The EBITA margin rose to 13.1% from 8.3% a year earlier, driven by pricing discipline, a group-wide cost program and the absence of extraordinary costs, according to the company’s interim report.
Revenue fell to DKK 4.16 billion from DKK 4.50 billion in the same quarter last year. Reported organic revenue growth declined 5%, driven by a 3% negative currency impact and the completed wind-down of the Elite and Talk product lines.
Gross profit ended at DKK 2.31 billion compared with DKK 2.33 billion in the prior-year quarter, equal to a gross margin of 55.6%, up from 51.9%.
Net profit rose to DKK 180 million from DKK 112 million a year earlier. Profit before tax was DKK 232 million, compared with DKK 144 million in the prior-year quarter.
The effective tax rate was 22.4%. Earnings per share increased to DKK 1.13 from DKK 0.66.

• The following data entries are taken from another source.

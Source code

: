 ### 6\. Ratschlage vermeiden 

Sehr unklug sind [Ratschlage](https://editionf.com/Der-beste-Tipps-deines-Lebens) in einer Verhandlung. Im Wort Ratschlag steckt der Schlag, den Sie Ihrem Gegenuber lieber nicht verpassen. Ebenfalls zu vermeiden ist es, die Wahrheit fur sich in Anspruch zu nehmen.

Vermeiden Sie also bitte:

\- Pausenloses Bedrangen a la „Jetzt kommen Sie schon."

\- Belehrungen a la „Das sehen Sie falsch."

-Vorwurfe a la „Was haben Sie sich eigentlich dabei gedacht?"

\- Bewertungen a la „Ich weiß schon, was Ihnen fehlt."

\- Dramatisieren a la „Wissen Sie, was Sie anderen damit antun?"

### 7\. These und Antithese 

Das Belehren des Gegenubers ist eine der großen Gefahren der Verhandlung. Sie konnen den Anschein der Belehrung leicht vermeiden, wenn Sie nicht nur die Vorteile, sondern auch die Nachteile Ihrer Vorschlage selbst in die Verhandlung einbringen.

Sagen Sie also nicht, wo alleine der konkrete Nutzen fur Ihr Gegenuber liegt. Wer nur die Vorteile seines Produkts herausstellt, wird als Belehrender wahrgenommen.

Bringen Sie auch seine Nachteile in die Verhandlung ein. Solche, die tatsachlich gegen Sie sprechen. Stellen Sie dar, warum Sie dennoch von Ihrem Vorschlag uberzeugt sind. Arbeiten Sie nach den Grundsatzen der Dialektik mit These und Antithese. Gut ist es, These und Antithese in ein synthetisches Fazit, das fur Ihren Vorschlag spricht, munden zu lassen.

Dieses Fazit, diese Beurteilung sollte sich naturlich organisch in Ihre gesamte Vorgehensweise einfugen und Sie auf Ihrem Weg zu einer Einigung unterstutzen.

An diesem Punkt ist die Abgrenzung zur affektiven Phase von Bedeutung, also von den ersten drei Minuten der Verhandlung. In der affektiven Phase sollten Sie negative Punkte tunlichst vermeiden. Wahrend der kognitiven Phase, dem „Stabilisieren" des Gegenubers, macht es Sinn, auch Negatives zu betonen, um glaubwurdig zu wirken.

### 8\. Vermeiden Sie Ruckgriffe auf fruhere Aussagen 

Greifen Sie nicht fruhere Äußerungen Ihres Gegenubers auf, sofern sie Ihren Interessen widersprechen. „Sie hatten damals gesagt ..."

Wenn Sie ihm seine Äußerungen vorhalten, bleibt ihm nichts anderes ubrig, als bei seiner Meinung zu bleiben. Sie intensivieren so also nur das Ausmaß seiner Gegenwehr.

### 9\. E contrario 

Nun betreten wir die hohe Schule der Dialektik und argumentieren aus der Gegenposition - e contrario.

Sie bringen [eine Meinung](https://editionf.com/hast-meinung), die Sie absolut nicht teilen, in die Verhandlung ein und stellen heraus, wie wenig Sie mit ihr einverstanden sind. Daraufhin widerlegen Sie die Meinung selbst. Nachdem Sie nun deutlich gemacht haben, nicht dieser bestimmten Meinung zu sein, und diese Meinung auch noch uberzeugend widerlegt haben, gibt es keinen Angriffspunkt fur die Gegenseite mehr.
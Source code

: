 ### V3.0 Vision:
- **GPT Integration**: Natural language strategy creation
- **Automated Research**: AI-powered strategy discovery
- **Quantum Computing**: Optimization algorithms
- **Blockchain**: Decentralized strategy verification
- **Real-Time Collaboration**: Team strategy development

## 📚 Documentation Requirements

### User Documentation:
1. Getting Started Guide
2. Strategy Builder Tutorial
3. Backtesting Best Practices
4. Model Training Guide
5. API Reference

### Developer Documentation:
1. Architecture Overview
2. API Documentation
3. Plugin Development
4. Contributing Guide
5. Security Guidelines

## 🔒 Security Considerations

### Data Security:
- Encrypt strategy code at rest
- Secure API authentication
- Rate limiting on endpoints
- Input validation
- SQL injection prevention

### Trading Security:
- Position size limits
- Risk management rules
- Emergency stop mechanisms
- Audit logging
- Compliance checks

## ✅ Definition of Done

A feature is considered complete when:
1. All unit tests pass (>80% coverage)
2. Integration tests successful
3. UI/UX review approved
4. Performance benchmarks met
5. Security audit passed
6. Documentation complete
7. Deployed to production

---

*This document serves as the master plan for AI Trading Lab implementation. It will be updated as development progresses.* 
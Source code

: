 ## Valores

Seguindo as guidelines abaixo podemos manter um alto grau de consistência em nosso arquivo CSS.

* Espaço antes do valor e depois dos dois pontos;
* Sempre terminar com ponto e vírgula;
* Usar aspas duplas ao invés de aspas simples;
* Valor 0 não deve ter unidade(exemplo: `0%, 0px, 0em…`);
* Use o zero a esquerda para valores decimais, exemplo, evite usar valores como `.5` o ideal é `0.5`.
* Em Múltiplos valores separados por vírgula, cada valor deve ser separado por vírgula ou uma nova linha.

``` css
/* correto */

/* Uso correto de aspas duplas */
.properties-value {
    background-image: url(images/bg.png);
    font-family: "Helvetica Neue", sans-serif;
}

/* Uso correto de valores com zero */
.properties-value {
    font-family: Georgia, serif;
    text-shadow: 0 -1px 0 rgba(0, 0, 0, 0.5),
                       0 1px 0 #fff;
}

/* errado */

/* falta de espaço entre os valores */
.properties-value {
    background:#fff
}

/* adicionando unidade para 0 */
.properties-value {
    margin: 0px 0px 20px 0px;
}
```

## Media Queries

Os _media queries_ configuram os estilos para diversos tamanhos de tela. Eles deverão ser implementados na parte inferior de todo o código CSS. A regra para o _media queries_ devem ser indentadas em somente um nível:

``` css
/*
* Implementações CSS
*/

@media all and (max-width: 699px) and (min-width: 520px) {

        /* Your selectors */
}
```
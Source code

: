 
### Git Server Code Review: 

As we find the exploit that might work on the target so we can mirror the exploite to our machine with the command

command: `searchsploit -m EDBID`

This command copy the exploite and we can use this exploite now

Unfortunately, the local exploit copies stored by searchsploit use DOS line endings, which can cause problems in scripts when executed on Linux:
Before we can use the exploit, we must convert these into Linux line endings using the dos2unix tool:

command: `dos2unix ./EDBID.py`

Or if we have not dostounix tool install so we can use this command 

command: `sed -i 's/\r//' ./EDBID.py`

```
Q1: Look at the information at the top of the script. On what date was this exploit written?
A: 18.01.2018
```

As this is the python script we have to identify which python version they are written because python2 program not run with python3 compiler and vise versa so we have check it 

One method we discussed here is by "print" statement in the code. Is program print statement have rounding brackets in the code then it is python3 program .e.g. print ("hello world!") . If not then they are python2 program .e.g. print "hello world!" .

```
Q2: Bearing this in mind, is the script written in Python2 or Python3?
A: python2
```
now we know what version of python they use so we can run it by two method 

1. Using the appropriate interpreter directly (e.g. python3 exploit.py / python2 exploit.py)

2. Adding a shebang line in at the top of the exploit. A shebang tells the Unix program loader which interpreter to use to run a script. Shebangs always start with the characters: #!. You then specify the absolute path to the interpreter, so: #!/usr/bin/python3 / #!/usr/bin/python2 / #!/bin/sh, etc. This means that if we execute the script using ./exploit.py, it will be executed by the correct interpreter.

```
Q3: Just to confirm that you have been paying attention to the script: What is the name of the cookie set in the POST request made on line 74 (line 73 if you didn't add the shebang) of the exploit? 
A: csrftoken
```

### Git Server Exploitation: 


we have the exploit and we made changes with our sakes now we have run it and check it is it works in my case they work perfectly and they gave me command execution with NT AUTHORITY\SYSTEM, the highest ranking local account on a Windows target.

Free cash flow excluding M&A nearly doubled to DKK 353 million from DKK 155 million, supported by a positive change in working capital and earnings development.
Net interest-bearing debt fell to DKK 9.85 billion from DKK 10.55 billion in the year-earlier quarter, equal to a leverage ratio of 4x, down from 4.9x.
The Hearing division posted 8% organic revenue growth, with revenue rising to DKK 1.86 billion from DKK 1.79 billion.
Divisional profit increased 12% to DKK 668 million, equal to a margin of 36%. The growth was attributed to broad-based market share gains of ReSound Vivia across several markets.
The Enterprise division reported an organic revenue growth decline of 7%. Revenue declined 9% to DKK 1.71 billion, while divisional profit fell to DKK 583 million from DKK 651 million.
The profit margin ended at 34%, compared with 34.8% last year. The company cited continued market uncertainty tied to the global trade environment, though gross margin improved to 56.1% from 54.2%.
The Gaming division recorded revenue of DKK 589 million, down 29% from DKK 834 million a year earlier, reflecting a 27% decline in organic growth rate and the wind-down of product lines.
Despite lower sales, the division returned to profitability with a profit of DKK 72 million, compared with a loss of DKK 10 million in the prior-year quarter, resulting in a margin of 12.2%. The company said SteelSeries achieved market share gains globally.
GN confirmed its 2025 financial guidance, narrowing its full-year organic revenue growth range to -2% to +2%, excluding the impact of the wind-down.
The EBITA margin is expected to remain between 11% and 13%, while free cash flow excluding M&A is guided at around DKK 800 million.
The company also said it had agreed terms for a new EUR 1 billion facility with its core banking group to refinance existing loans and a new EUR 500 million revolving credit facility. The facilities mature in 2028, with an option to extend to 2030.